In its online executive meeting on Tuesday, July 1st, 2020, the Confederation of African Football (CAF), passed a decision that will see the launch of the CAF Women Champions League.

The continental inter-club competition will hold its inaugural edition starting with the 2020/2021 season.

Much as a lot of criticism emerged when the meeting cancelled this year’s Africa Women Cup of Nations (AWCON) citing effects of the coronavirus, news of the Women Champions League felt like a winner scored with the last kick of the game in a final.

The tournament comes 29-years later after the AWCON was first played in 1991, and 19-years after the European Women Champions League was first played in 2001.

Like the saying goes, better late than never, it comes with anxiety and mixed with criticism from different women football stakeholders. 

With the format not yet announced and the eligibility of participation not yet known, Football256 looks into what the prestigious tournament comes along with to the football fraternity.

Broader exposure

For countries that are serious with women football, the Champions League will provide a bigger platform for players to favourably compete with their counterparts from different countries.

Teams have been stopping at winning the leagues back home with no continuity attached to it.

Career esteem

Furthermore, the games will sharpen the on-pitch confidence and esteem of players.

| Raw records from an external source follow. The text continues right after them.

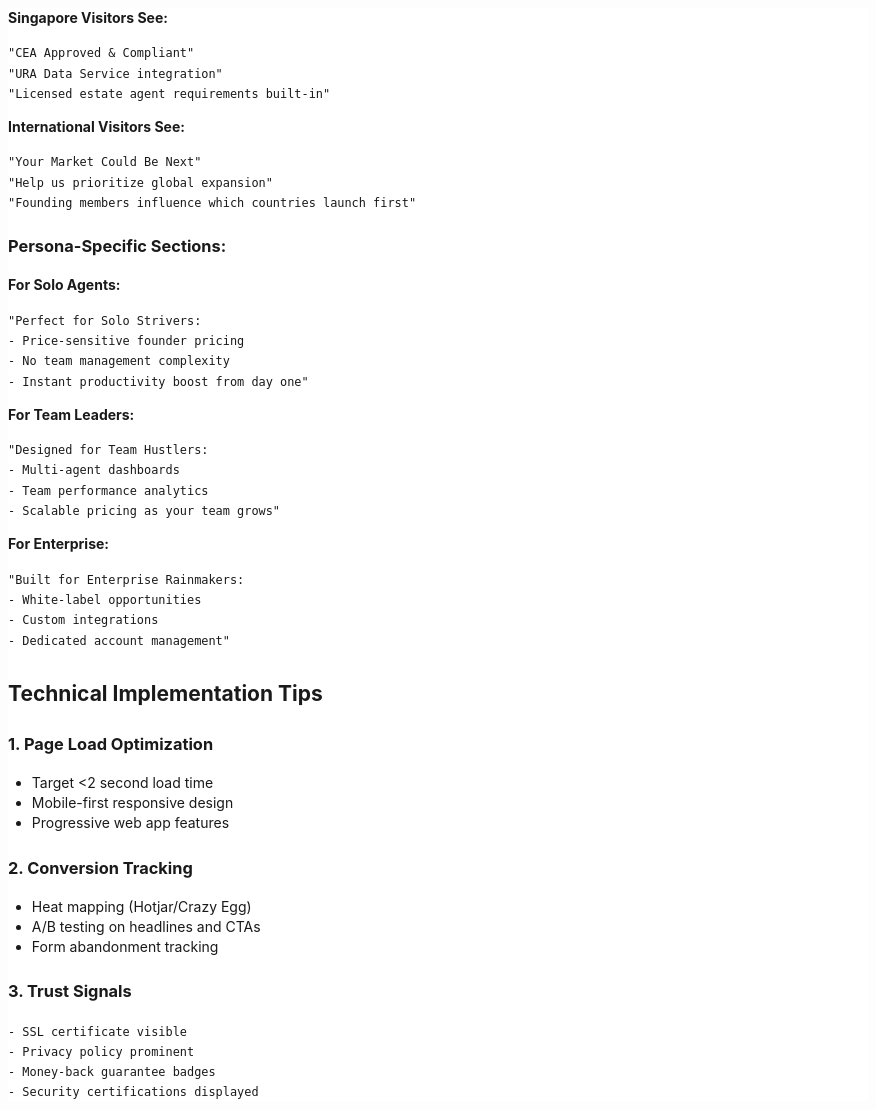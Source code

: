 **Singapore Visitors See:**
```
"CEA Approved & Compliant"  
"URA Data Service integration"
"Licensed estate agent requirements built-in"
```

**International Visitors See:**
```
"Your Market Could Be Next"
"Help us prioritize global expansion"
"Founding members influence which countries launch first"
```

### **Persona-Specific Sections:**

**For Solo Agents:**
```
"Perfect for Solo Strivers:
- Price-sensitive founder pricing
- No team management complexity
- Instant productivity boost from day one"
```

**For Team Leaders:**
```
"Designed for Team Hustlers:
- Multi-agent dashboards
- Team performance analytics  
- Scalable pricing as your team grows"
```

**For Enterprise:**
```
"Built for Enterprise Rainmakers:
- White-label opportunities
- Custom integrations
- Dedicated account management"
```

## Technical Implementation Tips

### **1. Page Load Optimization**
- Target <2 second load time
- Mobile-first responsive design
- Progressive web app features

### **2. Conversion Tracking**
- Heat mapping (Hotjar/Crazy Egg)
- A/B testing on headlines and CTAs
- Form abandonment tracking

### **3. Trust Signals**
```
- SSL certificate visible
- Privacy policy prominent
- Money-back guarantee badges
- Security certifications displayed
```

Mixing with players and officials from different backgrounds will sharpen career esteem, and game understanding top players that will prepare them for professional stints later on in their careers 

More talent export

Currently, the AWCON, and subsidiary under-age tournaments, together with regional tournaments like CECAFA, COSAFA, are the only platforms for the female players to showcase their talent.

The level of involvement of the women compared to the men has been lacking with only local leagues providing a platform.

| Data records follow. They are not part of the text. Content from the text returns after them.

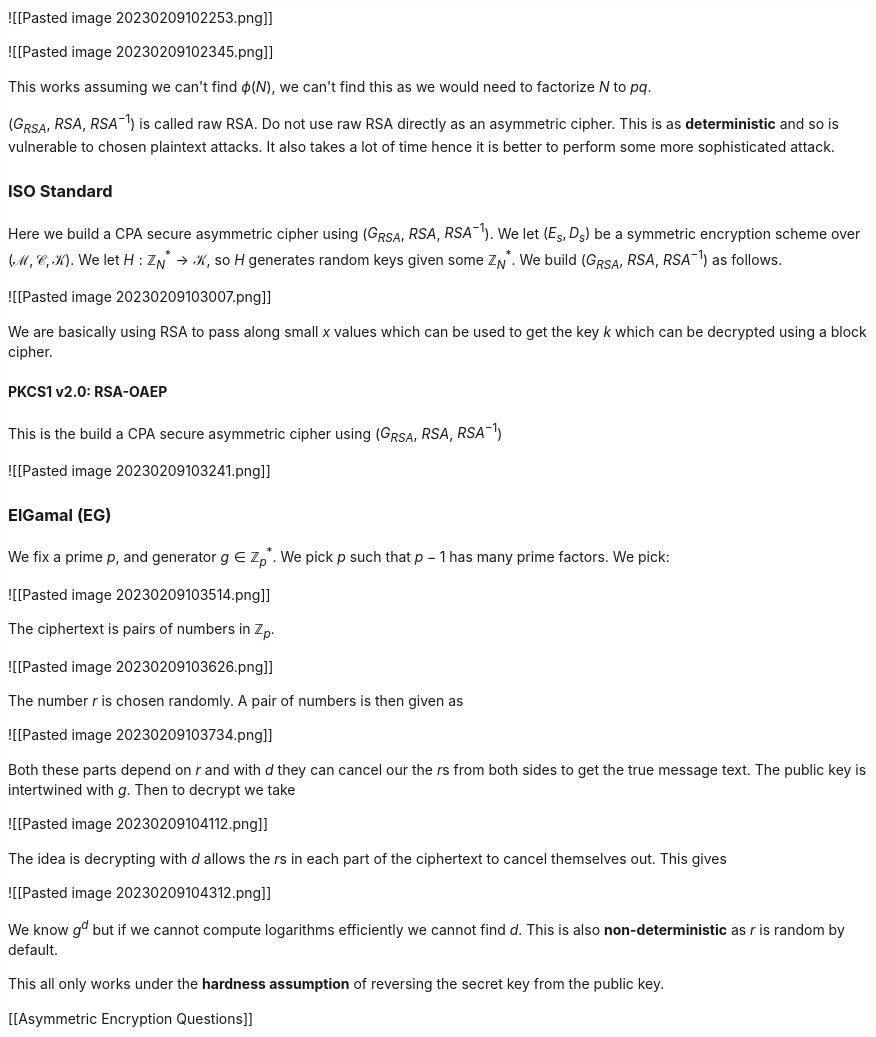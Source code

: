 ![[Pasted image 20230209102253.png]]

![[Pasted image 20230209102345.png]]

This works assuming we can't find $\phi(N)$, we can't find this as we would need to factorize $N$ to $pq$.

($G_{RSA}$, $RSA$, $RSA^{-1}$) is called raw RSA. Do not use raw RSA directly as an asymmetric cipher. This is as **deterministic** and so is vulnerable to chosen plaintext attacks. It also takes a lot of time hence it is better to perform some more sophisticated attack.

### ISO Standard
Here we build a CPA secure asymmetric cipher using ($G_{RSA}$, $RSA$, $RSA^{-1}$). We let $(E_s, D_s)$ be a symmetric encryption scheme over ($\mathcal M, \mathcal C,\mathcal K$). We let $H:\mathbb Z_N^*\to\mathcal K$, so $H$ generates random keys given some $\mathbb Z_N^*$. We build ($G_{RSA}$, $RSA$, $RSA^{-1}$)  as follows.

![[Pasted image 20230209103007.png]]

We are basically using RSA to pass along small $x$ values which can be used to get the key $k$ which can be decrypted using a block cipher.

#### PKCS1 v2.0: RSA-OAEP
This is the build a CPA secure asymmetric cipher using ($G_{RSA}$, $RSA$, $RSA^{-1}$) 

![[Pasted image 20230209103241.png]]

### ElGamal (EG)
We fix a prime $p$, and generator $g\in\mathbb Z_p^*$. We pick $p$ such that $p-1$ has many prime factors. We pick:

![[Pasted image 20230209103514.png]]

The ciphertext is pairs of numbers in $\mathbb Z_p$.

![[Pasted image 20230209103626.png]]

The number $r$ is chosen randomly. A pair of numbers is then given as

![[Pasted image 20230209103734.png]]

Both these parts depend on $r$ and with $d$ they can cancel our the $r$s from both sides to get the true message text. The public key is intertwined with $g$. Then to decrypt we take

![[Pasted image 20230209104112.png]]

The idea is decrypting with $d$ allows the $r$s in each part of the ciphertext to cancel themselves out. This gives

![[Pasted image 20230209104312.png]]

We know $g^d$ but if we cannot compute logarithms efficiently we cannot find $d$. This is also **non-deterministic** as $r$ is random by default.

This all only works under the **hardness assumption** of reversing the secret key from the public key.

[[Asymmetric Encryption Questions]]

The introduction of the Champions League, however, provides a fresh avenue for the women game to group, especially at club level.

Above the exposure, it provides a fresh breath of life for further scouting which has for the longest of times made scouting of female players minimal.

With the platform that comes with Champions League, the players will have a chance of being scouted annually than waiting for scarce opportunities with the national team.

Most Africans playing professional football in the diaspora have been scouted after stellar performances at the national team and that monopoly can be crushed.